February 21, 2022 feature
New fast-switching electrochromic devices based on an all-solid-state tandem structure
In recent years, engineers have been developing a wide variety of innovative and promising electronic devices. Among these are electrochromic devices (ECDs), systems that can control optical properties, such as the transmission, absorption, reflection or emittance of light, in reversible ways.
ECDs could have many interesting applications, for instance in the fabrication of smart windows that improve the energy efficiency of buildings, mirrors, and alternative displays for electronic devices. Many electrochromic devices developed in recent years utilize solid-state inorganic or organic materials (e.g., Ta2O5 and ZrO2) as the electrolyte.

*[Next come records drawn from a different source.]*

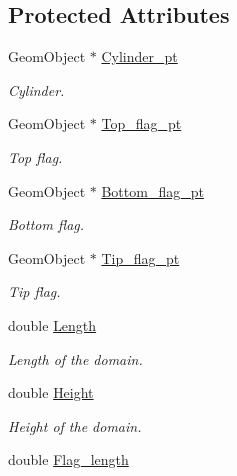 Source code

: \subsection*{Protected Attributes}
\begin{DoxyCompactItemize}
\item 
Geom\+Object $\ast$ \hyperlink{classoomph_1_1AlgebraicCylinderWithFlagMesh_a423d4aa7ffcca5e707b2e5d820984957}{Cylinder\+\_\+pt}
\begin{DoxyCompactList}\small\item\em Cylinder. \end{DoxyCompactList}\item 
Geom\+Object $\ast$ \hyperlink{classoomph_1_1AlgebraicCylinderWithFlagMesh_a326e4789fe96b3052a8beb51ec9e94d0}{Top\+\_\+flag\+\_\+pt}
\begin{DoxyCompactList}\small\item\em Top flag. \end{DoxyCompactList}\item 
Geom\+Object $\ast$ \hyperlink{classoomph_1_1AlgebraicCylinderWithFlagMesh_ac1f7e1ba183ba813229302c5688ea1ba}{Bottom\+\_\+flag\+\_\+pt}
\begin{DoxyCompactList}\small\item\em Bottom flag. \end{DoxyCompactList}\item 
Geom\+Object $\ast$ \hyperlink{classoomph_1_1AlgebraicCylinderWithFlagMesh_ad22c8bfa595f4b1f129be85a1904762f}{Tip\+\_\+flag\+\_\+pt}
\begin{DoxyCompactList}\small\item\em Tip flag. \end{DoxyCompactList}\item 
double \hyperlink{classoomph_1_1AlgebraicCylinderWithFlagMesh_a7620fa5a4c36f638fb22c81b346b74a2}{Length}
\begin{DoxyCompactList}\small\item\em Length of the domain. \end{DoxyCompactList}\item 
double \hyperlink{classoomph_1_1AlgebraicCylinderWithFlagMesh_a29a0c970a11d46bdf03f3b5053d3ece2}{Height}
\begin{DoxyCompactList}\small\item\em Height of the domain. \end{DoxyCompactList}\item 
double \hyperlink{classoomph_1_1AlgebraicCylinderWithFlagMesh_a822ed90585320576084667f88c236396}{Flag\+\_\+length}

\end{DoxyCompactItemize}
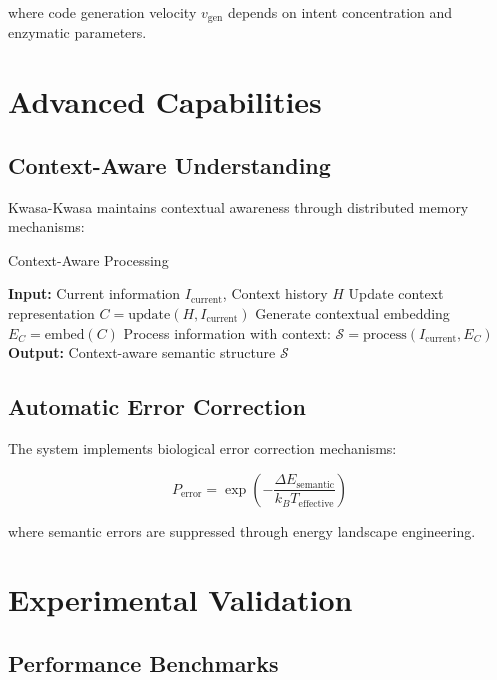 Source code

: \documentclass[12pt,a4paper]{article}
\begin{document}
where code generation velocity $v_{\text{gen}}$ depends on intent concentration and enzymatic parameters.

\section{Advanced Capabilities}

\subsection{Context-Aware Understanding}

Kwasa-Kwasa maintains contextual awareness through distributed memory mechanisms:

\begin{algorithm}
\caption{Context-Aware Processing}
\begin{algorithmic}[1]
\STATE \textbf{Input:} Current information $I_{\text{current}}$, Context history $H$
\STATE Update context representation $C = \text{update}(H, I_{\text{current}})$
\STATE Generate contextual embedding $E_C = \text{embed}(C)$
\STATE Process information with context: $\mathcal{S} = \text{process}(I_{\text{current}}, E_C)$
\STATE \textbf{Output:} Context-aware semantic structure $\mathcal{S}$
\end{algorithmic}
\end{algorithm}

\subsection{Automatic Error Correction}

The system implements biological error correction mechanisms:

\begin{equation}
P_{\text{error}} = \exp\left(-\frac{\Delta E_{\text{semantic}}}{k_B T_{\text{effective}}}\right)
\end{equation}

where semantic errors are suppressed through energy landscape engineering.

\section{Experimental Validation}

\subsection{Performance Benchmarks}
\end{document}
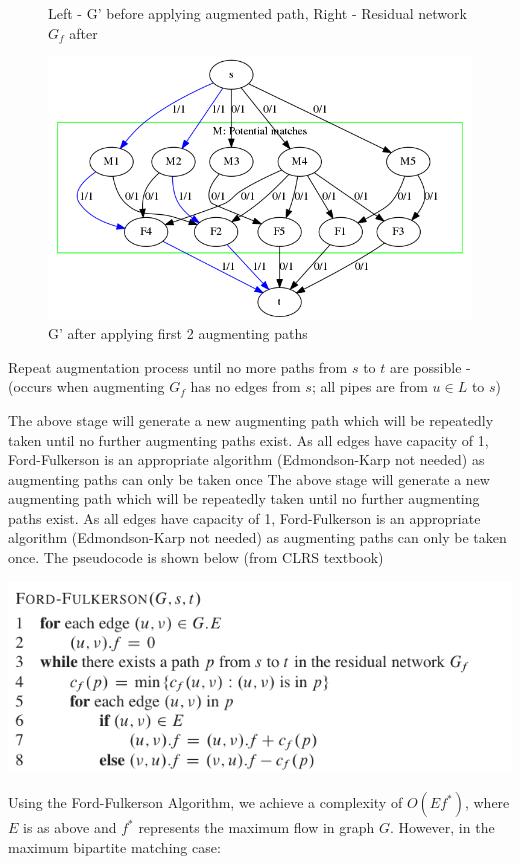 \documentclass[11pt, a4paper]{article}
\begin{document}
\begin{figure}[ht!]
\caption{Left - G' before applying augmented path, Right - Residual network
  $G_f$ after}
\includegraphics[scale=0.5]{q1matchset7.png}
\caption{G' after applying first 2 augmenting paths}
\end{figure}

Repeat augmentation process until no more paths from $s$ to $t$ are
possible - (occurs when augmenting $G_f$ has no edges from $s$; all pipes are
from $u \in L$ to $s$)

The above stage will generate a new augmenting path which will be repeatedly
taken until no further augmenting paths exist. As all edges have capacity of 1,
Ford-Fulkerson is an appropriate algorithm (Edmondson-Karp not needed) as
augmenting paths can only be taken once
The above stage will generate a new augmenting path which will be repeatedly
taken until no further augmenting paths exist. As all edges have capacity of 1,
Ford-Fulkerson is an appropriate algorithm (Edmondson-Karp not needed) as augmenting
paths can only be taken once. The pseudocode is shown below (from CLRS textbook)

\includegraphics[scale=0.5]{ffmethod.png}

Using the Ford-Fulkerson Algorithm, we achieve a complexity of $O(Ef^{*})$, where
$E$ is as above and $f^{*}$ represents the maximum flow in graph $G$.
However, in the maximum bipartite matching case: 
\end{document}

Solid-state electrochromic devices have been found to be particularly promising for the creation of smart windows. Nonetheless, these devices have been found to attain limited ion diffusion speeds, which cause them to color and bleach very slowly over time.
Researchers at the Chinese Academy of Sciences have recently developed new electrochromic devices that can rapidly switch color and could thus significantly outperform previously proposed solutions. These devices, presented in a paper published in Nature Electronics, are based on an all-solid-state tandem structure they designed.
"We report fast-switching electrochromic devices that are based on an all-solid-state tandem structure and use protons as the diffusing species," Zewei Shao and his colleagues wrote in their paper. "We use tungsten trioxide (WO3) as the electrochromic material, and poly (3,4-ethylenedioxythiophene): polystyrene sulfonate (PEDOT:PSS) as the solid-state proton source."
The researchers evaluated the structure they developed in a series of initial tests and found that it attained very promising results, yet had a low contrast ratio (i.e., a slight difference between its on and off transmittance of light). To overcome this limitation, they introduced a solid polymeric electrolyte layer on top of the PEDOT:PSS layer. This layer effectively provided sodium ions to the PEDOT:PSS and pumped protons into the WO3 layer, via a process known as ion exchange.
"The resulting electrochromic devices exhibit high contrast ratios (more than 90% at 650 nm), fas responses (coloration to 90% in 0.7 s and bleaching to 65% in 0.9 s and 90% in 7.1s), good coloration efficiency (109 cm2 C-1 at 670nm) and excellent cycling stability (less than 10% degradation of contrast ratio after 3000 cycles)," the researchers explained in their paper.
To demonstrate the scalability and potential of the electrochromic devices they developed, Shao and his colleagues used them to create flexible structures with a large area of 30x40 cm2. The fact that they succeeded in creating these structures suggests that their devices could effectively be used to build smart windows of various sizes.
In the future, the electrochromic devices presented by this team of researchers could be introduced and tested in different real-world settings. In addition to utilizing them to create smart windows, engineers could use them to develop new information displays and triple-state optical devices.